How can I have 'git-checkout' retain timestamps when switching between branches so that rsync will report only content changes?

I do not want to use rsync's checksum argument as it is very slow.

Peter Mortensen
  • 30,738
  • 21
  • 105
  • 131
Dale Forester
  • 18,145
  • 10
  • 27
  • 27
  • Are you actually concerned with performance? Or just that the rsync lists only the files that have content changes? – Emil Sit Mar 20 '12 at 15:22
  • @EmilSit I do want rsync to be fast so that it's not getting in my way, and I want the report not to be cluttered with changes that aren't 'real' to me (ie. not real content changes). – Dale Forester Mar 20 '12 at 15:28
  • Is rsync slow for you currently? – Emil Sit Mar 21 '12 at 18:18
  • no, rsync is good, if I try the checksum mode it is slow, though – Dale Forester Mar 21 '12 at 22:42
  • Note that your use case should work better now (January 2015) with Git 2.2.2+. See [my answer below](http://stackoverflow.com/a/28256177/6309) – VonC Jan 31 '15 at 20:28
  • Candidates for the canonical question: *[What's the equivalent of Subversion's "use-commit-times" for Git?](https://stackoverflow.com/questions/1964470/)* (2009) and *[Checking out old files WITH original create/modified timestamps](https://stackoverflow.com/questions/2179722)* (2010). Mercurial has [the Timestamp extension](https://stackoverflow.com/a/7809151) (though that does not help much). – Peter Mortensen Sep 17 '21 at 10:16

3 Answers3

10

The situation (regarding git checkout and timestamps) should be better with Git 2.2.2+ (January 2015).

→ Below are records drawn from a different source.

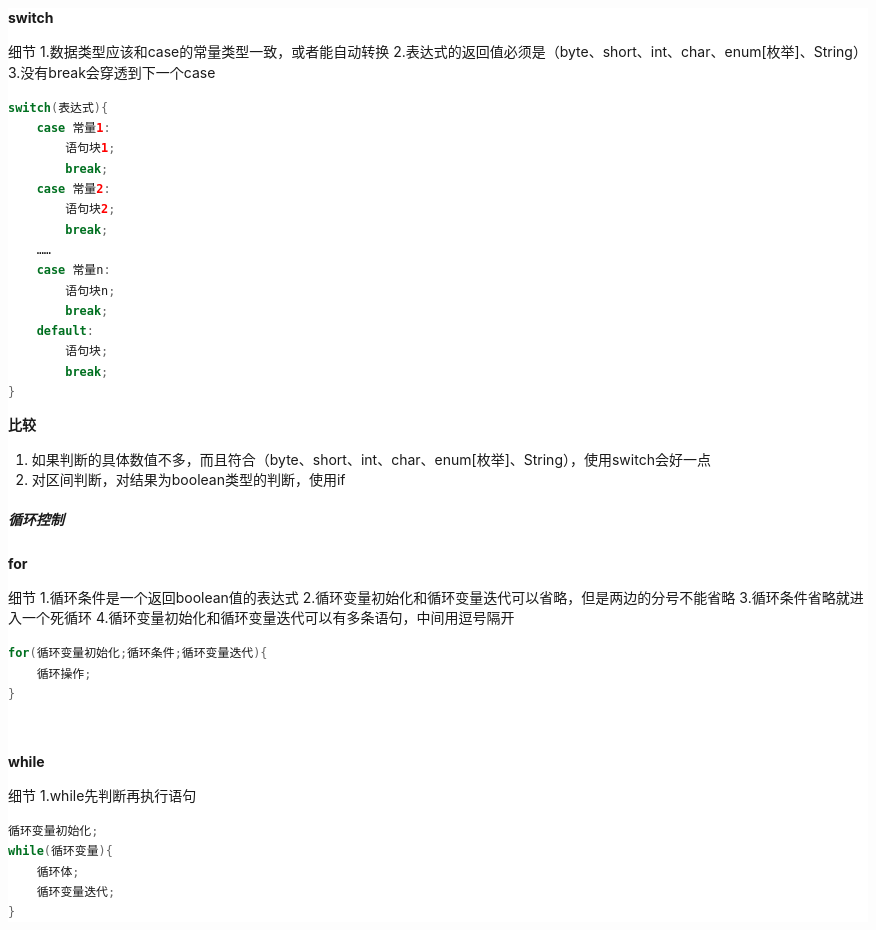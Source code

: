 **switch**

细节
1.数据类型应该和case的常量类型一致，或者能自动转换
2.表达式的返回值必须是（byte、short、int、char、enum[枚举]、String）
3.没有break会穿透到下一个case

```java
switch(表达式){
    case 常量1:
        语句块1;
        break;
    case 常量2:
        语句块2;
        break;
	……
    case 常量n:
        语句块n;
        break;
    default:
        语句块;
        break;
}
```

**比较**

1. 如果判断的具体数值不多，而且符合（byte、short、int、char、enum[枚举]、String），使用switch会好一点
2. 对区间判断，对结果为boolean类型的判断，使用if

##### 循环控制

**for**

细节
1.循环条件是一个返回boolean值的表达式
2.循环变量初始化和循环变量迭代可以省略，但是两边的分号不能省略
3.循环条件省略就进入一个死循环
4.循环变量初始化和循环变量迭代可以有多条语句，中间用逗号隔开

```java
for(循环变量初始化;循环条件;循环变量迭代){
    循环操作;
}
```

‍

**while**

细节
1.while先判断再执行语句

```java
循环变量初始化;
while(循环变量){
	循环体;
	循环变量迭代;
}
```
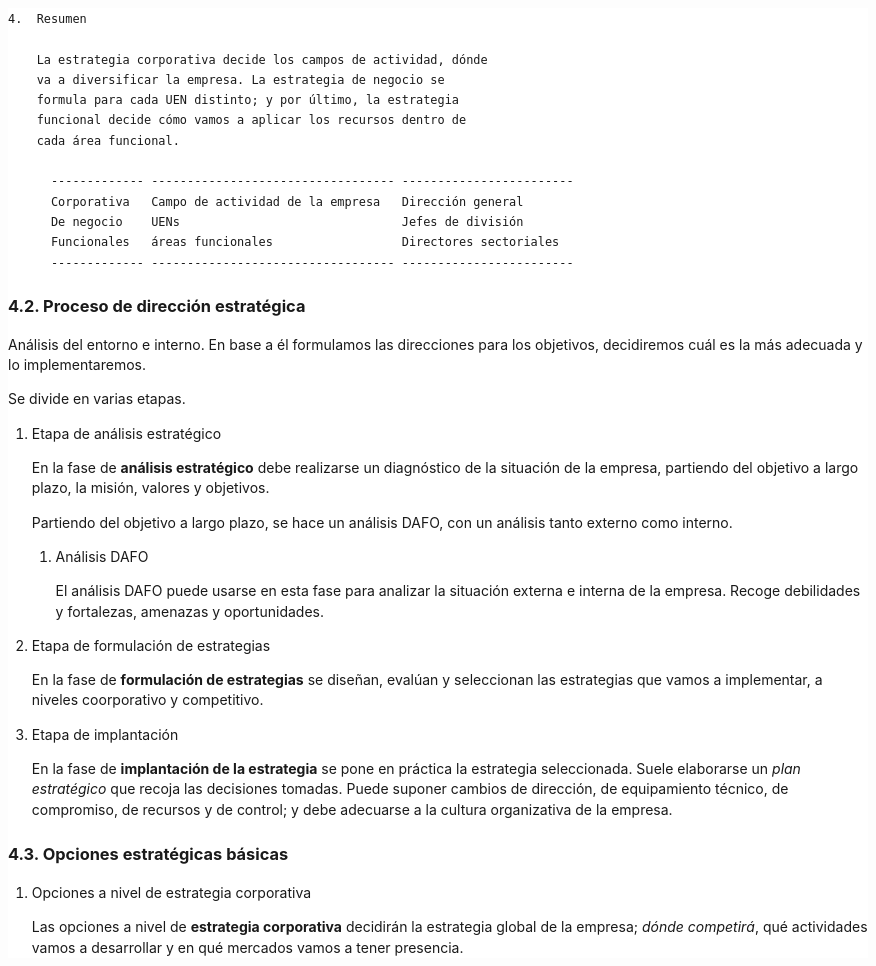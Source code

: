     4.  Resumen

        La estrategia corporativa decide los campos de actividad, dónde
        va a diversificar la empresa. La estrategia de negocio se
        formula para cada UEN distinto; y por último, la estrategia
        funcional decide cómo vamos a aplicar los recursos dentro de
        cada área funcional.

          ------------- ---------------------------------- ------------------------
          Corporativa   Campo de actividad de la empresa   Dirección general
          De negocio    UENs                               Jefes de división
          Funcionales   áreas funcionales                  Directores sectoriales
          ------------- ---------------------------------- ------------------------

### 4.2. Proceso de dirección estratégica

Análisis del entorno e interno. En base a él formulamos las direcciones
para los objetivos, decidiremos cuál es la más adecuada y lo
implementaremos.

Se divide en varias etapas.

1.  Etapa de análisis estratégico

    En la fase de **análisis estratégico** debe realizarse un
    diagnóstico de la situación de la empresa, partiendo del objetivo a
    largo plazo, la misión, valores y objetivos.

    Partiendo del objetivo a largo plazo, se hace un análisis DAFO, con
    un análisis tanto externo como interno.

    1.  Análisis DAFO

        El análisis DAFO puede usarse en esta fase para analizar la
        situación externa e interna de la empresa. Recoge debilidades y
        fortalezas, amenazas y oportunidades.

2.  Etapa de formulación de estrategias

    En la fase de **formulación de estrategias** se diseñan, evalúan y
    seleccionan las estrategias que vamos a implementar, a niveles
    coorporativo y competitivo.

3.  Etapa de implantación

    En la fase de **implantación de la estrategia** se pone en práctica
    la estrategia seleccionada. Suele elaborarse un *plan estratégico*
    que recoja las decisiones tomadas. Puede suponer cambios de
    dirección, de equipamiento técnico, de compromiso, de recursos y de
    control; y debe adecuarse a la cultura organizativa de la empresa.

### 4.3. Opciones estratégicas básicas

1.  Opciones a nivel de estrategia corporativa

    Las opciones a nivel de **estrategia corporativa** decidirán la
    estrategia global de la empresa; *dónde competirá*, qué actividades
    vamos a desarrollar y en qué mercados vamos a tener presencia.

The timestamp should not move anymore for files which are already up-to-date when doing a git checkout.

See commit c5326bd by Jeff King (peff):

checkout $tree: do not throw away unchanged index entries

When we "git checkout $tree", we:

  • pull paths from $tree into the index, and then
  • check the resulting entries out to the worktree.

Our method for the first step is rather heavy-handed, though; it clobbers the entire existing index entry, even if the content is the same.
This means we lose our stat information, leading checkout_entry to later rewrite the entire file with identical content.

Instead, let's see if we have the identical entry already in the index, in which case we leave it in place. That lets checkout_entry do the right thing.
Our tests cover two interesting cases:

  1. We make sure that a file which has no changes is not rewritten.
  2. We make sure that we do update a file that is unchanged in the index (versus $tree), but has working tree changes.
    We keep the old index entry, and checkout_entry is able to realize that our stat information is out of date.
VonC
  • 1,262,500
  • 529
  • 4,410
  • 5,250
7

The reason that git checkout updates timestamps is that almost all build systems for source code depend on timestamps to determine if targets need to be rebuilt. If git checkout did not update timestamps on files when they are updated, these build systems would not correctly do an incremental build. In fact, git checkout should only update timestamps on files that have changed.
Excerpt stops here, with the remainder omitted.